UnifabriX Uses CXL To Improve HPC Performance
CXL guarantees to remake the best way computing techniques are architected. It runs on PCIe and might prolong the reminiscence on particular person CPUs, however its greatest promise is in offering community arbitrated reminiscence swimming pools that may allocate some greater latency reminiscence as required to CPUs or to software program outlined digital machines. CXL-based merchandise are beginning to seem out there in 2023.

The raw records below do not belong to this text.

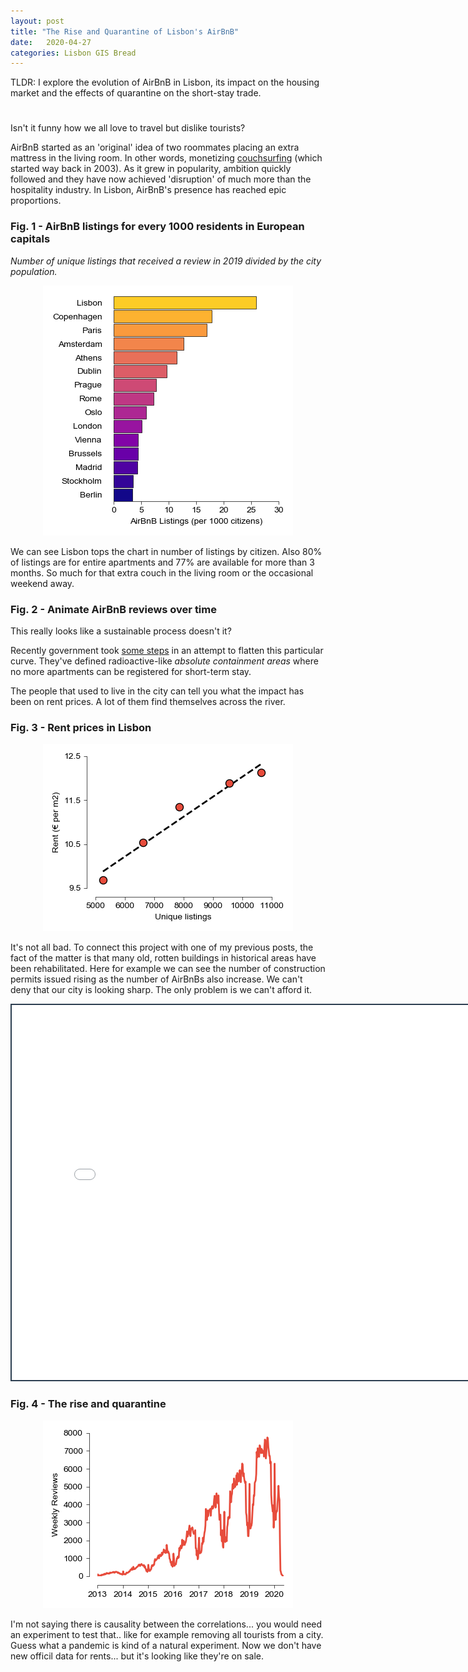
 ```yaml
---
layout: post
title: "The Rise and Quarantine of Lisbon's AirBnB"
date:   2020-04-27
categories: Lisbon GIS Bread
---
```

TLDR: I explore the evolution of AirBnB in Lisbon, its impact on the housing market and the effects of quarantine on the short-stay trade.

<h1 id="posts-label"></h1>

Isn't it funny how we all love to travel but dislike tourists? 

AirBnB started as an 'original' idea of two roommates placing an extra mattress in the living room. In other words, monetizing [couchsurfing](https://www.couchsurfing.com/) (which started way back in 2003). As it grew in popularity, ambition quickly followed and they have now achieved 'disruption' of much more than the hospitality industry. In Lisbon, AirBnB's presence has reached epic proportions.

### Fig. 1 - AirBnB listings for every 1000 residents in European capitals

*Number of unique listings that received a review in 2019 divided by the city population.*

<p align="center">
  <img src="/assets/posts/tourism/listings_by_city.png" />
</p>
We can see Lisbon tops the chart in number of listings by citizen. Also 80% of listings are for entire apartments and 77% are available for more than 3 months. So much for that extra couch in the living room or the occasional weekend away. 



### Fig. 2 - Animate AirBnB reviews over time



This really looks like a sustainable process doesn't it?

Recently government took [some steps](https://eco.sapo.pt/2019/10/23/lisboa-trava-novos-alojamentos-locais-na-baixa-avenida-da-liberdade-e-almirante-reis/) in an attempt to flatten this particular curve. They've defined radioactive-like *absolute containment areas* where no more apartments can be registered for short-term stay.

The people that used to live in the city can tell you what the impact has been on rent prices. A lot of them find themselves across the river. 



### Fig. 3 - Rent prices in Lisbon

<p align="center">
  <img src="/assets/posts/tourism/linregress.png" />
</p>



It's not all bad. To connect this project with one of my previous posts, the fact of the matter is that many old, rotten buildings in historical areas have been rehabilitated. Here for example we can see the number of construction permits issued rising as the number of AirBnBs also increase. We can't deny that our city is looking sharp. The only problem is we can't afford it.



<iframe src="kepler-map.html" style="border:2px #2c3e50 solid;" name="map" scrolling="no" frameborder="1" marginheight="0px" marginwidth="0px" height="600px" width="800px" allowfullscreen></iframe>



### Fig. 4 - The rise and quarantine

<p align="center">
  <img src="/assets/posts/tourism/weekly_reviews.png" />
</p>
I'm not saying there is causality between the correlations... you would need an experiment to test that.. like for example removing all tourists from a city. Guess what a pandemic is kind of a natural experiment. Now we don't have new officil data for rents... but it's looking like they're on sale.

CXL appears to remake knowledge facilities however the benefits of the next latency reminiscence to be used in excessive efficiency computing (HPC) purposes has not been evident, a minimum of till UnifabriX demonstrated bandwidth and capability benefits with their CXL-based good reminiscence node on the 2022 Tremendous Computing Convention (SC22). There’s a simply launched video exhibiting UnifabriX demonstrations for reminiscence and storage HPC purposes exhibiting HPC benefits.
UnifabriX says that the product is predicated upon its Useful resource Processing Unit (RPU). The RPU is in constructed into its CXL Good Reminiscence Node, proven beneath. It is a 2U rack-mounted server with serviceable EDSFF E3 media bays. The product accommodates as much as 64TB capability in DDR5/DDR4 reminiscence and NVMe SSDs.
The corporate says the product is compliant with CXL 1.1 and a couple of.0 and works on PCIe Gen5. In addition they says it’s CXL 3.0 prepared and helps each PCIe Gen5 and CXL enlargement. It additionally helps NVMe SSD entry by CXL (SSD CXL over Reminiscence). The product is supposed to be used in bare-metal and virtualized environments over a variety of purposes, together with HPC, AI and databases.
As with different CXL merchandise, the reminiscence node provides expanded reminiscence, however it could actually additionally present greater efficiency. Specifically, on the 2022 Tremendous Laptop Convention (SC22) the reminiscence node was used to operating an HPCG efficiency benchmark versus the benchmark with out assist from the reminiscence node. The outcomes are proven beneath.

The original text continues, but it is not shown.